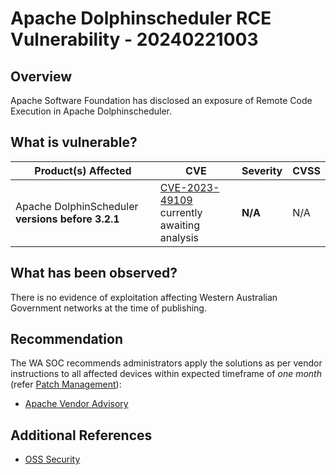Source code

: # Apache Dolphinscheduler RCE Vulnerability - 20240221003

## Overview

Apache Software Foundation has disclosed an exposure of Remote Code Execution in Apache Dolphinscheduler.

## What is vulnerable?

| Product(s) Affected                               | CVE                                                                                                  | Severity | CVSS |
| ------------------------------------------------- | ---------------------------------------------------------------------------------------------------- | -------- | ---- |
| Apache DolphinScheduler **versions before 3.2.1** | [CVE-2023-49109](https://nvd.nist.gov/vuln/detail/CVE-2023-49109) <br/> currently awaiting analysis | **N/A**  | N/A  |

## What has been observed?

There is no evidence of exploitation affecting Western Australian Government networks at the time of publishing.

## Recommendation

The WA SOC recommends administrators apply the solutions as per vendor instructions to all affected devices within expected timeframe of *one month* (refer [Patch Management](../guidelines/patch-management.md)):

- [Apache Vendor Advisory](https://lists.apache.org/thread/5b6yq2gov0fsy9x5dkvo8ws4rr45vkn8)

## Additional References

- [OSS Security](https://www.openwall.com/lists/oss-security/2024/02/20/4)
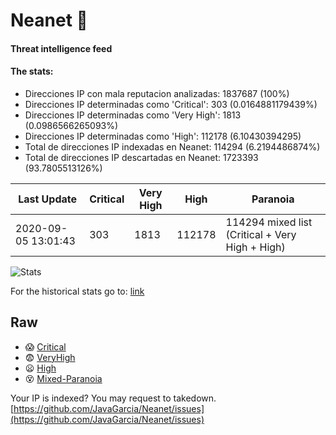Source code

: # Neanet :hocho:
#### Threat intelligence feed
#### The stats:

- Direcciones IP con mala reputacion analizadas: 1837687 (100%)
- Direcciones IP determinadas como 'Critical':  303 (0.0164881179439%)
- Direcciones IP determinadas como 'Very High':  1813 (0.0986566265093%)
- Direcciones IP determinadas como 'High':  112178 (6.10430394295)
- Total de direcciones IP indexadas en Neanet:  114294 (6.2194486874%)
- Total de direcciones IP descartadas en Neanet:  1723393 (93.7805513126%)

| Last Update | Critical | Very High | High | Paranoia |
| --- | --- | --- | --- | --- |
| 2020-09-05 13:01:43 | 303 | 1813 | 112178 | 114294 mixed list (Critical + Very High + High)|

![Stats](https://docs.google.com/spreadsheets/d/e/2PACX-1vSnaNMIXVabIpDJjufMlzH7poXnshF3mgd8Is1g9ytUEzVsP5my4Trn8f-xkoLLQ38xpL3HtmUexLo6/pubchart?oid=501124687&format=image)

For the historical stats go to: [link](/stats.csv)
## Raw
- :scream: [Critical](https://raw.githubusercontent.com/JavaGarcia/Neanet/master/blacklists/neanet_critical.txt)
- :fearful: [VeryHigh](https://raw.githubusercontent.com/JavaGarcia/Neanet/master/blacklists/neanet_veryHigh.txtt)
- :frowning: [High](https://raw.githubusercontent.com/JavaGarcia/Neanet/master/blacklists/neanet_high.txt)
- :dizzy_face: [Mixed-Paranoia](https://raw.githubusercontent.com/JavaGarcia/Neanet/master/blacklists/neanet_all.txt)


Your IP is indexed? You may request to takedown. [https://github.com/JavaGarcia/Neanet/issues](https://github.com/JavaGarcia/Neanet/issues)






















































































































































































































































































































































































































































































































































































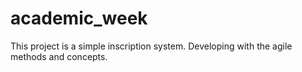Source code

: # academic_week
This project is a simple inscription system. Developing with the agile methods and concepts. 
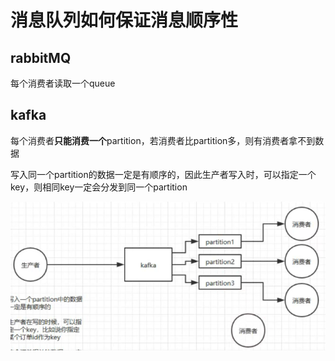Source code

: # 消息队列如何保证消息顺序性

## rabbitMQ

每个消费者读取一个queue

## kafka

每个消费者**只能消费一个**partition，若消费者比partition多，则有消费者拿不到数据

写入同一个partition的数据一定是有顺序的，因此生产者写入时，可以指定一个key，则相同key一定会分发到同一个partition

![image-20220318015558871](images\消息队列\image-20220318015558871.png)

Work order: Could you copy every record exactly, without the pictures?

Result below:
Source code

: # Apache Dolphinscheduler RCE Vulnerability - 20240221003

## Overview

Apache Software Foundation has disclosed an exposure of Remote Code Execution in Apache Dolphinscheduler.

## What is vulnerable?

| Product(s) Affected                               | CVE                                                                                                  | Severity | CVSS |
| ------------------------------------------------- | ---------------------------------------------------------------------------------------------------- | -------- | ---- |
| Apache DolphinScheduler **versions before 3.2.1** | [CVE-2023-49109](https://nvd.nist.gov/vuln/detail/CVE-2023-49109) <br/> currently awaiting analysis | **N/A**  | N/A  |

## What has been observed?

There is no evidence of exploitation affecting Western Australian Government networks at the time of publishing.

## Recommendation

The WA SOC recommends administrators apply the solutions as per vendor instructions to all affected devices within expected timeframe of *one month* (refer [Patch Management](../guidelines/patch-management.md)):

- [Apache Vendor Advisory](https://lists.apache.org/thread/5b6yq2gov0fsy9x5dkvo8ws4rr45vkn8)

## Additional References

- [OSS Security](https://www.openwall.com/lists/oss-security/2024/02/20/4)
Source code

: # Neanet :hocho:
#### Threat intelligence feed
#### The stats:

- Direcciones IP con mala reputacion analizadas: 1837687 (100%)
- Direcciones IP determinadas como 'Critical':  303 (0.0164881179439%)
- Direcciones IP determinadas como 'Very High':  1813 (0.0986566265093%)
- Direcciones IP determinadas como 'High':  112178 (6.10430394295)
- Total de direcciones IP indexadas en Neanet:  114294 (6.2194486874%)
- Total de direcciones IP descartadas en Neanet:  1723393 (93.7805513126%)

| Last Update | Critical | Very High | High | Paranoia |
| --- | --- | --- | --- | --- |
| 2020-09-05 13:01:43 | 303 | 1813 | 112178 | 114294 mixed list (Critical + Very High + High)|

![Stats](https://docs.google.com/spreadsheets/d/e/2PACX-1vSnaNMIXVabIpDJjufMlzH7poXnshF3mgd8Is1g9ytUEzVsP5my4Trn8f-xkoLLQ38xpL3HtmUexLo6/pubchart?oid=501124687&format=image)

For the historical stats go to: [link](/stats.csv)
## Raw
- :scream: [Critical](https://raw.githubusercontent.com/JavaGarcia/Neanet/master/blacklists/neanet_critical.txt)
- :fearful: [VeryHigh](https://raw.githubusercontent.com/JavaGarcia/Neanet/master/blacklists/neanet_veryHigh.txtt)
- :frowning: [High](https://raw.githubusercontent.com/JavaGarcia/Neanet/master/blacklists/neanet_high.txt)
- :dizzy_face: [Mixed-Paranoia](https://raw.githubusercontent.com/JavaGarcia/Neanet/master/blacklists/neanet_all.txt)


Your IP is indexed? You may request to takedown. [https://github.com/JavaGarcia/Neanet/issues](https://github.com/JavaGarcia/Neanet/issues)






















































































































































































































































































































































































































































































































































































Source code

: # academic_week
This project is a simple inscription system. Developing with the agile methods and concepts. 
Source code

: # 消息队列如何保证消息顺序性

## rabbitMQ

每个消费者读取一个queue

## kafka

每个消费者**只能消费一个**partition，若消费者比partition多，则有消费者拿不到数据

写入同一个partition的数据一定是有顺序的，因此生产者写入时，可以指定一个key，则相同key一定会分发到同一个partition

![image-20220318015558871](images\消息队列\image-20220318015558871.png)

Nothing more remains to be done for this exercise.